> **BRIEF**
Without changing a word, copy every line of the listing below and leave out the images.

> **TASK MATERIAL**
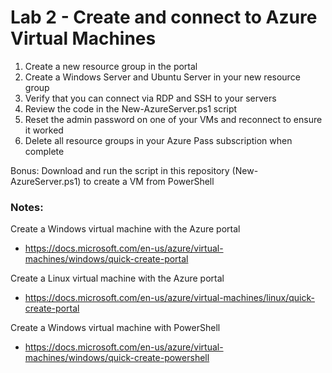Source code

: # Lab 2 - Create and connect to Azure Virtual Machines

1. Create a new resource group in the portal
2. Create a Windows Server and Ubuntu Server in your new resource group
3. Verify that you can connect via RDP and SSH to your servers
4. Review the code in the New-AzureServer.ps1 script
5. Reset the admin password on one of your VMs and reconnect to ensure it worked
6. Delete all resource groups in your Azure Pass subscription when complete

Bonus: Download and run the script in this repository (New-AzureServer.ps1) to create a VM from PowerShell

### Notes:

Create a Windows virtual machine with the Azure portal
* https://docs.microsoft.com/en-us/azure/virtual-machines/windows/quick-create-portal

Create a Linux virtual machine with the Azure portal
* https://docs.microsoft.com/en-us/azure/virtual-machines/linux/quick-create-portal

Create a Windows virtual machine with PowerShell
* https://docs.microsoft.com/en-us/azure/virtual-machines/windows/quick-create-powershell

> **EXERCISE RESULT**
Source code

: # Lab 2 - Create and connect to Azure Virtual Machines

1. Create a new resource group in the portal
2. Create a Windows Server and Ubuntu Server in your new resource group
3. Verify that you can connect via RDP and SSH to your servers
4. Review the code in the New-AzureServer.ps1 script
5. Reset the admin password on one of your VMs and reconnect to ensure it worked
6. Delete all resource groups in your Azure Pass subscription when complete

Bonus: Download and run the script in this repository (New-AzureServer.ps1) to create a VM from PowerShell

### Notes:

Create a Windows virtual machine with the Azure portal
* https://docs.microsoft.com/en-us/azure/virtual-machines/windows/quick-create-portal

Create a Linux virtual machine with the Azure portal
* https://docs.microsoft.com/en-us/azure/virtual-machines/linux/quick-create-portal

Create a Windows virtual machine with PowerShell
* https://docs.microsoft.com/en-us/azure/virtual-machines/windows/quick-create-powershell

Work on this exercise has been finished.